Material provided.
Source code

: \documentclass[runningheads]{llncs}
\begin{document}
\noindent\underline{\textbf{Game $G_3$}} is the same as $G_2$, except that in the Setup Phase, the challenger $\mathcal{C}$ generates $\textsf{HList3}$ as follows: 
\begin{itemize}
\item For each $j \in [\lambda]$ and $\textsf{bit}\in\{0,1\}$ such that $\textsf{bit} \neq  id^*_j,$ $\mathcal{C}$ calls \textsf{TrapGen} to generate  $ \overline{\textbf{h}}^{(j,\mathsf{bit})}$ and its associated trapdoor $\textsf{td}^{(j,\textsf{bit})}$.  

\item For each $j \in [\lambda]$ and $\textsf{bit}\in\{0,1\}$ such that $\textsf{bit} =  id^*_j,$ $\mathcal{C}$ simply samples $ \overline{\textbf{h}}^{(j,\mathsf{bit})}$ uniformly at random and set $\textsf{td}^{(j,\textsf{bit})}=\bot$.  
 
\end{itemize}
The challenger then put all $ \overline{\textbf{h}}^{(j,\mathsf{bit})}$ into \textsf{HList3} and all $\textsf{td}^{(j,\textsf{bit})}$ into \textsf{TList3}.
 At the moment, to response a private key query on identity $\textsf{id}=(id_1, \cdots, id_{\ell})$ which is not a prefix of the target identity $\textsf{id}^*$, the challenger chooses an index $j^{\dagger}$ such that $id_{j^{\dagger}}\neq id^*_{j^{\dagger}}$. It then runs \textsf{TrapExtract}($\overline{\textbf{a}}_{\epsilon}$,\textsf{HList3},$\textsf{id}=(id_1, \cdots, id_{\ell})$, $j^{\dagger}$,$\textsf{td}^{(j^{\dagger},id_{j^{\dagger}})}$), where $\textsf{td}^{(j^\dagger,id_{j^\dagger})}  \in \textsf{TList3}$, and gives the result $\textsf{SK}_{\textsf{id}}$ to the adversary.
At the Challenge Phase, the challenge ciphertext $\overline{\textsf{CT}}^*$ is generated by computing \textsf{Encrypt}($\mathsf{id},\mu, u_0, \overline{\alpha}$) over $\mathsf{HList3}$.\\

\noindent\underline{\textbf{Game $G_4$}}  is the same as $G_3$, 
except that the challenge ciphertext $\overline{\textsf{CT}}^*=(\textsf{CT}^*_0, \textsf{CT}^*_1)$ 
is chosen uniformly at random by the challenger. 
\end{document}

The problem.
Going through the records above line by line, tally those with the word "except" and answer with the number only.

Reply.
2